Thus, the key is to locate lucky sub-regions of the image for each
frame, and then use software to register the regions with respect
to each other.
[0012] For turbulence in the near-field of the object, a unique
physical effect occurs. Since most of the turbulence is located
within 1 km of the ground, Applicants consider the bending of light
rays from a single phase screen at 1 km range from the target. The
various diverging point sources emanating from the target which
extend beyond the normal diffraction-limited ray path (outside the
conventional imaging cone of rays) can be bent by the phase screen
layer, in some cases as turbulence evolves focused inward toward
the MTS-B receiver. In this case, the rays have sampled an
effective larger "lens", induced by the atmospheric layer. The
probability for this occurrence is finite, on the order of 10% of
the time, as Applicants have shown through experimental data. Thus,
rays from the target normally outside the diffraction-limited cone
of rays can be intercepted by the telescope. These rays contain
valuable information, since they behave in the imaging plane as if
they were gathered by a much larger (a factor of two) mirror, hence
producing resolution equivalent to a much larger gimbal imaging
system. Applicants exploit this effect, capturing regions of the
image which are super-resolved (3 cm resolution at R=30).
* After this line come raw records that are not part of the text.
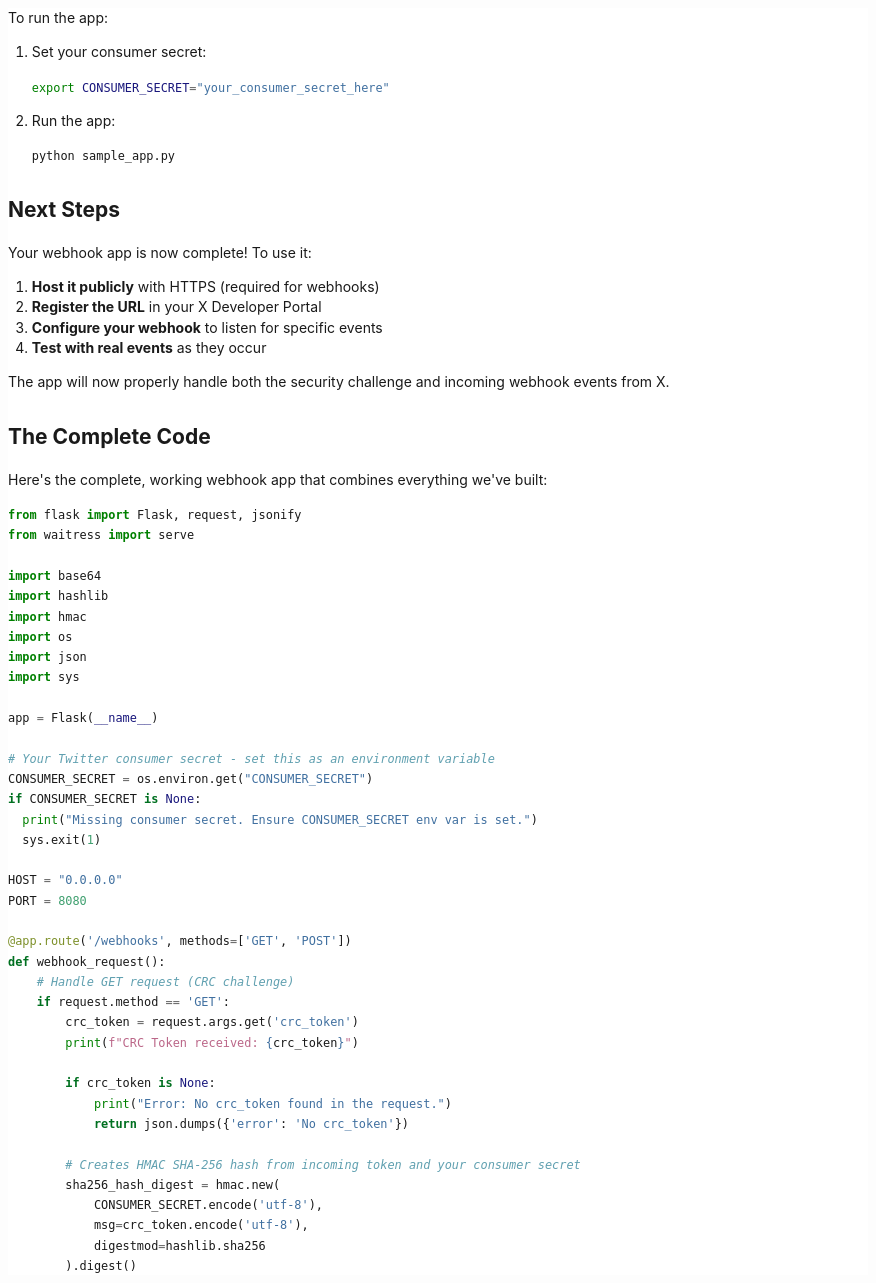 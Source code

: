 To run the app:

1. Set your consumer secret:
   ```bash
   export CONSUMER_SECRET="your_consumer_secret_here"
   ```

2. Run the app:
   ```bash
   python sample_app.py
   ```

## Next Steps

Your webhook app is now complete! To use it:

1. **Host it publicly** with HTTPS (required for webhooks)
2. **Register the URL** in your X Developer Portal
3. **Configure your webhook** to listen for specific events
4. **Test with real events** as they occur

The app will now properly handle both the security challenge and incoming webhook events from X.

## The Complete Code

Here's the complete, working webhook app that combines everything we've built:

```python
from flask import Flask, request, jsonify
from waitress import serve

import base64
import hashlib
import hmac
import os
import json
import sys

app = Flask(__name__)

# Your Twitter consumer secret - set this as an environment variable
CONSUMER_SECRET = os.environ.get("CONSUMER_SECRET")
if CONSUMER_SECRET is None:
  print("Missing consumer secret. Ensure CONSUMER_SECRET env var is set.")
  sys.exit(1)

HOST = "0.0.0.0"
PORT = 8080

@app.route('/webhooks', methods=['GET', 'POST'])
def webhook_request():
    # Handle GET request (CRC challenge)
    if request.method == 'GET':
        crc_token = request.args.get('crc_token')
        print(f"CRC Token received: {crc_token}")

        if crc_token is None:
            print("Error: No crc_token found in the request.")
            return json.dumps({'error': 'No crc_token'})

        # Creates HMAC SHA-256 hash from incoming token and your consumer secret
        sha256_hash_digest = hmac.new(
            CONSUMER_SECRET.encode('utf-8'),
            msg=crc_token.encode('utf-8'),
            digestmod=hashlib.sha256
        ).digest()
```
The
imaging processing software detects, dewarps, and registers these
portions of the image, resulting in a super-resolved face or
license plate image.
[0013] Applicants have examined the basic anisoplanatic imaging
physics for a typical UAV observation. Fundamentally, the
super-resolution method works because rays that are normally
diffracted outside of the aperture of a telescope system can be
bent back into the aperture by a distant phase perturbation. From a
Fourier optics perspective, high spatial-frequency components in
the object are shifted by the phase aberration to a frequency
within the diffraction limited cutoff of the telescope system;
object spatial frequencies outside of the diffraction limit can
thus be recorded by the optical system, and super-resolved image
reconstruction is possible. Charnotskii et al ((JOSA A Vol. 7 No 8
Aug. 1990) have presented a theoretical framework (and supporting
laboratory measurements) for understanding this effect.
[0014] Although Charnotskii's work lays out the mathematical
principles and presents experimental results, the theoretical
exposition treats only very simple phase screens; this
significantly simplifies the mathematics and allows demonstration
of the principle, but limits the utility of the mathematical model
for applications where higher order phase terms are needed.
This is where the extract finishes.